In der Schutzhütte Friedrich August gibt es in der Hochsaison Krapfen, ein traditionelles deutsches Hefeteiggebäck.
Seit Fotos des Gebäcks, das pro Stück drei bis vier Euro kostet, in den sozialen Netzwerken kursieren, pilgern immer mehr Menschen herauf, um es zu probieren.
Die mit Vanillecreme gefüllten Krapfen kommen gegen halb acht Uhr morgens in den Verkauf und sind meist schon vor zehn Uhr ausverkauft.
Videos auf TikTok und Instagram zeigen sich windende Schlangen von bis zu 300 Wanderinnen und Wanderern, die für das Gebäck anstehen. Einige stehen demnach noch im Morgengrauen auf oder übernachten in der Nähe, um sicherzugehen, dass sie einen Krapfen bekommen.
Dolomiten werden zum „Vergnügungspark“
Wer die Krapfen probiert hat, findet den Aufwand offenbar gerechtfertigt. „Frisch gemacht, noch warm, dazu ein guter Kaffee und der unglaubliche Blick auf Sassolungo und Sasso Piatto … das ist kaum zu toppen“, schrieb ein Blogger.
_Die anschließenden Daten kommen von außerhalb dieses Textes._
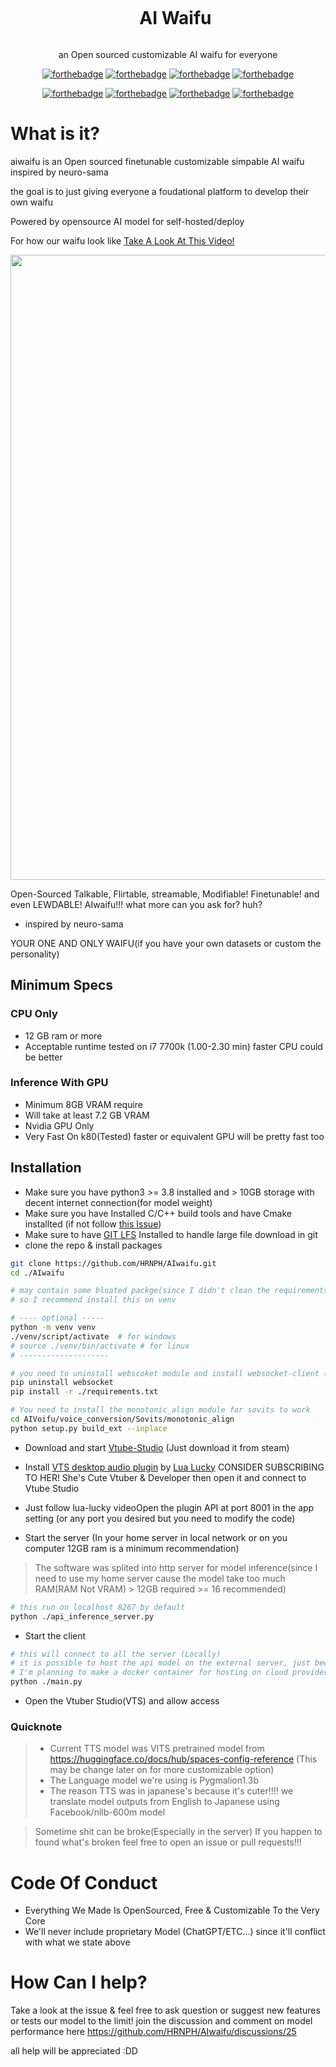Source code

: <div align="center">
  <div id="user-content-toc">
    <ul>
      <summary><h1 style="display: inline-block;">AI Waifu</h1></summary>
    </ul>
  </div>
  <p align='center'>an Open sourced customizable AI waifu for everyone</p>
  
  [![forthebadge](https://forthebadge.com/images/badges/built-with-love.svg)](https://forthebadge.com) [![forthebadge](https://forthebadge.com/images/badges/makes-people-smile.svg)](https://forthebadge.com) [![forthebadge](https://forthebadge.com/images/badges/0-percent-optimized.svg)](https://forthebadge.com) [![forthebadge](https://forthebadge.com/images/badges/check-it-out.svg)](https://forthebadge.com)
  
  [![forthebadge](https://forthebadge.com/images/badges/open-source.svg)](https://forthebadge.com) [![forthebadge](https://forthebadge.com/images/badges/made-with-python.svg)](https://forthebadge.com) [![forthebadge](https://forthebadge.com/images/badges/powered-by-black-magic.svg)](https://forthebadge.com) [![forthebadge](https://forthebadge.com/images/badges/60-percent-of-the-time-works-every-time.svg)](https://forthebadge.com)
</div>



# What is it?
aiwaifu is an Open sourced finetunable customizable simpable AI waifu inspired by neuro-sama

the goal is to just giving everyone a foudational platform to develop their own waifu

Powered by opensource AI model for self-hosted/deploy

For how our waifu look like
[Take A Look At This Video!](https://www.youtube.com/watch?v=Up4lwhPO8m0)

<img src="https://i.imgur.com/lrt6WX3.png" width="1000">

Open-Sourced Talkable, Flirtable, streamable, Modifiable! Finetunable! and even LEWDABLE! AIwaifu!!! what more can you ask for? huh?

-  inspired by neuro-sama 

YOUR ONE AND ONLY WAIFU(if you have your own datasets or custom the personality)
## Minimum Specs
### CPU Only
- 12 GB ram or more
- Acceptable runtime tested on i7 7700k (1.00-2.30 min) faster CPU could be better
### Inference With GPU
- Minimum 8GB VRAM require
- Will take at least 7.2 GB VRAM
- Nvidia GPU Only
- Very Fast On k80(Tested) faster or equivalent GPU will be pretty fast too
## Installation
- Make sure you have python3 >= 3.8 installed and > 10GB storage with decent internet connection(for model weight)
- Make sure you have Installed C/C++ build tools and have Cmake installted (if not follow [this Issue](https://github.com/HRNPH/AIwaifu/issues/20#issuecomment-1507086317))
- Make sure to have [GIT LFS](https://git-lfs.com/) Installed to handle large file download in git
- clone the repo & install packages
```bash
git clone https://github.com/HRNPH/AIwaifu.git
cd ./AIwaifu
```
```bash
# may contain some bloated packge(since I didn't clean the requirements YET)
# so I recommend install this on venv

# ---- optional -----
python -m venv venv
./venv/script/activate  # for windows
# source ./venv/bin/activate # for linux
# --------------------

# you need to uninstall webscoket module and install websocket-client (which was included in the requirements for it to work)
pip uninstall websocket
pip install -r ./requirements.txt

# You need to install the monotonic_align module for sovits to work
cd AIVoifu/voice_conversion/Sovits/monotonic_align
python setup.py build_ext --inplace
```
- Download and start [Vtube-Studio](https://store.steampowered.com/app/1325860/VTube_Studio/) (Just download it from steam)
- Install [VTS desktop audio plugin](https://www.youtube.com/watch?v=IiZ0JrGd6BQ&t=11s) by [Lua Lucky](https://www.youtube.com/watch?v=IiZ0JrGd6BQ&t=11s) CONSIDER SUBSCRIBING TO HER! She's Cute Vtuber & Developer then open it and connect to Vtube Studio
- Just follow lua-lucky videoOpen the plugin API at port 8001 in the app setting (or any port you desired but you need to modify the code)


- Start the server (In your home server in local network or on you computer 12GB ram is a minimum recommendation)
> The software was splited into http server for model inference(since I need to use my home server cause the model take too much RAM(RAM Not VRAM) > 12GB required >= 16 recommended)
```bash
# this run on localhost 8267 by default
python ./api_inference_server.py
```

- Start the client
```bash
# this will connect to all the server (Locally)
# it is possible to host the api model on the external server, just beware of security issue
# I'm planning to make a docker container for hosting on cloud provider for inference, but not soon
python ./main.py
```
- Open the Vtuber Studio(VTS) and allow access

### Quicknote
> - Current TTS model was VITS pretrained model from
> https://huggingface.co/docs/hub/spaces-config-reference
> (This may be change later on for more customizable option)
> - The Language model we're using is Pygmalion1.3b
> - The reason TTS was in japanese's because it's cuter!!!! we translate model outputs from English to Japanese using Facebook/nllb-600m model


> Sometime shit can be broke(Especially in the server)
> If you happen to found what's broken feel free to open an issue or pull requests!!!

# Code Of Conduct
- Everything We Made Is OpenSourced, Free & Customizable To the Very Core
- We'll never include proprietary Model (ChatGPT/ETC...) since it'll conflict with what we state above

# How Can I help?
Take a look at the issue & feel free to ask question or suggest new features or tests our model to the limit!
join the discussion and comment on model performance here https://github.com/HRNPH/AIwaifu/discussions/25

all help will be appreciated :DD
Die plötzliche, überwältigende Nachfrage stößt bei Bewohnerinnen und Bewohnern der Region und bei Verbänden jedoch auf Kritik. Für sie ist die Hütte ein weiteres Beispiel dafür, wie soziale Medien Reiseziele überlasten.
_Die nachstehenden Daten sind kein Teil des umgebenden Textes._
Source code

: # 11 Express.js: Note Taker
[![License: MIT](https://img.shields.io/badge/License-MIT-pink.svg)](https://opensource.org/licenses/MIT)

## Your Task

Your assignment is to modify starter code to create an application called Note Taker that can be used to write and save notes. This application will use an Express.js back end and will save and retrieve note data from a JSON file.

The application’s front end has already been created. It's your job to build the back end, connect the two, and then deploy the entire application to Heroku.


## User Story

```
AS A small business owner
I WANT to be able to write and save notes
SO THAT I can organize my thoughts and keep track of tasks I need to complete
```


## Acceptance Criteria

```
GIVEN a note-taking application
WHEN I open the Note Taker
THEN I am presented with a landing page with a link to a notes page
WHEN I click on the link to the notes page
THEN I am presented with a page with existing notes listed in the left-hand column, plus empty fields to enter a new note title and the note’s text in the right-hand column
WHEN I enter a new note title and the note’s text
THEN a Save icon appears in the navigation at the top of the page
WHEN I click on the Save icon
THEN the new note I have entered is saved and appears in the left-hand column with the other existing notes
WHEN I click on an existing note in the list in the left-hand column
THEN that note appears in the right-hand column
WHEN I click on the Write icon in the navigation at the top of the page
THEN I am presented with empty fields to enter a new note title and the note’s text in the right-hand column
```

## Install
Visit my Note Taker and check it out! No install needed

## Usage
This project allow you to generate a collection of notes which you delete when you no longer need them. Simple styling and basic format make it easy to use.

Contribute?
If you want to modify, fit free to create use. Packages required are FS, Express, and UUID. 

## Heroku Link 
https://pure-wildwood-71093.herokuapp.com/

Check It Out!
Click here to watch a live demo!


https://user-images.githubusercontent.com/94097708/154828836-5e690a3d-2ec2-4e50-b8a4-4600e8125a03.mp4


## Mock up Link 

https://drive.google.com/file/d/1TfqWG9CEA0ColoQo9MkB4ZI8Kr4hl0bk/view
Die Hütte backt die Krapfen seit vierzig Jahren und erklärte lokalen Medien: „Wir haben sie immer gemacht, doch erst als vor zwei Jahren jemand ein Foto gepostet hat, brach die Kontroverse los.“
Giorgio Daidola, Skilehrer und früherer Professor, sagte der italienischen Zeitung L’Adige, dieser Tourismus mache aus den Bergen eine bloße Ware.
„Man betrachte die Berge inzwischen wie einen Rummelplatz in großer Höhe“, sagte er. „Das alles ist künstlich und entspricht nicht dem Bild von einem Berg, den alle erleben können, das mir vorschwebte.“
Und er fügte hinzu: „Es ist, als würde man nach Gardaland fahren“, mit Verweis auf den Vergnügungspark am Gardasee.
In den vergangenen Jahren sind mehrere Orte in den Dolomiten vom Foto- und Social-Media-Tourismus überrollt worden.
„Bis vor fünf oder sechs Jahren hatten wir in den Dolomiten keinen Overtourism an ganz bestimmten Punkten oder zu bestimmten Zeiten“, sagte Francesco Abbruscato, Präsident des Veneto-Zweigs des Italienischen Alpenvereins, dem Nachrichtenportal Vita.it.
„Heute gibt es ikonische Orte, an denen sich die Schönheit kaum noch erfassen lässt, weil wir von Dutzenden Menschen umringt sind, die Selfies machen und nur deswegen dort sind.“
Anfang dieses Jahres griff die Gemeinde Funes ein, nachdem Scharen von Fototouristinnen und ‑touristen zur Kirche Santa Maddalena strömten, die direkt unter den majestätischen Odle-Spitzen liegt.
Der Gemeinderat hat den Zugang zu der über eine schmale Straße erreichbaren Kirche inzwischen von Mai bis November eingeschränkt.
Im vergangenen Sommer stellte eine Gruppe örtlicher Bäuerinnen und Bauern am immer beliebteren Odle-Weg ein Drehkreuz auf und erhob eine Gebühr, um gegen den ständigen Strom von Touristinnen und Touristen zu protestieren, die, wie sie sagen, die Gegend missachten.